La tesi della viabilità, peraltro fa acqua da tutte le parti. In città si può arrivare da sud salendo lungo Via San Vincenzo, ora molto larga e ridiscendendo in via Cornaggia o in via Frisia passando per via San Francesco. Meno ancora regge quando si decide di lasciare aperta via Trento nonostante dentro Palazzo Albini vi siano i laboratori che attirano centinaia di persone. Chiunque ha potuto constatare la discutibilità di tale decisione. Nel pomeriggio di domenica i vigili hanno letteralmente sudato per consentire alle auto di passare e evitare ai pedoni di finirci sotto. Il coro di proteste per queste decisioni si è levato unanime. E anche l'assessore Procopio, ormai era pomeriggio, ha ammesso l'evidenza. Solo il sindaco Andrea Robbiani ha avallato l'operato del signor Alfiniti.
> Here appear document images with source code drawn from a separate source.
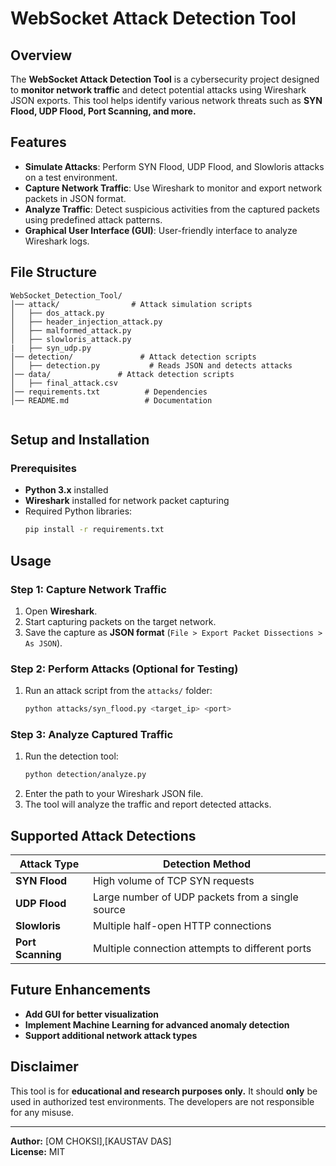 # WebSocket Attack Detection Tool

## Overview
The **WebSocket Attack Detection Tool** is a cybersecurity project designed to **monitor network traffic** and detect potential attacks using Wireshark JSON exports. This tool helps identify various network threats such as **SYN Flood, UDP Flood, Port Scanning, and more.**

## Features
- **Simulate Attacks**: Perform SYN Flood, UDP Flood, and Slowloris attacks on a test environment.
- **Capture Network Traffic**: Use Wireshark to monitor and export network packets in JSON format.
- **Analyze Traffic**: Detect suspicious activities from the captured packets using predefined attack patterns.
- **Graphical User Interface (GUI)**: User-friendly interface to analyze Wireshark logs.

## File Structure
```
WebSocket_Detection_Tool/
│── attack/                # Attack simulation scripts
│   ├── dos_attack.py
│   ├── header_injection_attack.py
│   ├── malformed_attack.py
│   ├── slowloris_attack.py
|   ├── syn_udp.py
│── detection/               # Attack detection scripts
│   ├── detection.py           # Reads JSON and detects attacks 
│── data/               # Attack detection scripts
│   ├── final_attack.csv
│── requirements.txt          # Dependencies
│── README.md                 # Documentation
 
```

## Setup and Installation
### Prerequisites
- **Python 3.x** installed
- **Wireshark** installed for network packet capturing
- Required Python libraries:
  ```bash
  pip install -r requirements.txt
  ```

## Usage
### Step 1: Capture Network Traffic
1. Open **Wireshark**.
2. Start capturing packets on the target network.
3. Save the capture as **JSON format** (`File > Export Packet Dissections > As JSON`).

### Step 2: Perform Attacks (Optional for Testing)
1. Run an attack script from the `attacks/` folder:
   ```bash
   python attacks/syn_flood.py <target_ip> <port>
   ```

### Step 3: Analyze Captured Traffic
1. Run the detection tool:
   ```bash
   python detection/analyze.py
   ```
2. Enter the path to your Wireshark JSON file.
3. The tool will analyze the traffic and report detected attacks.

## Supported Attack Detections
| Attack Type        | Detection Method |
|-------------------|----------------|
| **SYN Flood**    | High volume of TCP SYN requests |
| **UDP Flood**    | Large number of UDP packets from a single source |
| **Slowloris**    | Multiple half-open HTTP connections |
| **Port Scanning** | Multiple connection attempts to different ports |

## Future Enhancements
- **Add GUI for better visualization**
- **Implement Machine Learning for advanced anomaly detection**
- **Support additional network attack types**

## Disclaimer
This tool is for **educational and research purposes only.** It should **only** be used in authorized test environments. The developers are not responsible for any misuse.

---
**Author:** [OM CHOKSI],[KAUSTAV DAS]  
**License:** MIT


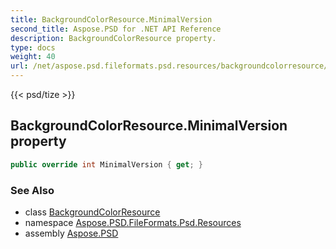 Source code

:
 ```yaml
---
title: BackgroundColorResource.MinimalVersion
second_title: Aspose.PSD for .NET API Reference
description: BackgroundColorResource property. 
type: docs
weight: 40
url: /net/aspose.psd.fileformats.psd.resources/backgroundcolorresource/minimalversion/
---
```

{{< psd/tize >}}
## BackgroundColorResource.MinimalVersion property

```csharp
public override int MinimalVersion { get; }
```

### See Also

* class [BackgroundColorResource](../)
* namespace [Aspose.PSD.FileFormats.Psd.Resources](../../backgroundcolorresource/)
* assembly [Aspose.PSD](../../../)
I due, peraltro, hanno consentito il passaggio agli aventi diritto in via Carlo Baslini nonostante la strada fosse percorsa da centinaia di persone. Un'assurdità riconosciuta e documentata (anche alla Prefettura). Ma torniamo a quel divieto di uso di Piazza Vittoria. Qual è il filo nero che collega le diverse questioni? Mettiamo le tessere del mosaico sul tappeto: ovvero fronda dentro la Pro Loco espressa per lo più dai consiglieri commercianti, fuga di diversi esercenti soprattutto di Piazza Vittoria dall'associazione La Nostra Mela, apertura di Via Trento con una spaccatura netta tra la zona del centro e la piazzetta, un consigliere comunale che non trasferisce l'informativa necessaria, Tomalino (e allora che ci sta a fare in Consiglio?) e un assessore al commercio che dice di non sapere nulla né dell'organizzazione né della relativa viabilità. Secondo noi un filo nero che lega questi fatti c'è, ma bisognerà lavorarci un po' per dimostrarlo. Intanto il Sindaco "so tutto io" sordo ai rilievi ha assicurato: va bene così. E poi io rispondo al popolo. Già ma questa volta il popolo ha premiato Ventrice, Isetti e quelli della Pro Loco che lavorano e non begano con una presenza eccezionale protrattasi fino alle 19. Mentre i commercianti - e non solo loro - come dimostrano le video-interviste hanno bocciato senza appello le scelte fatte.
Ma detto ciò è il retro gusto di tutta questa vicenda che ci mette più a disagio. Massimo Panzeri, Andrea Valli, possibile che non avvertite il cattivo odore che si leva nell'aria?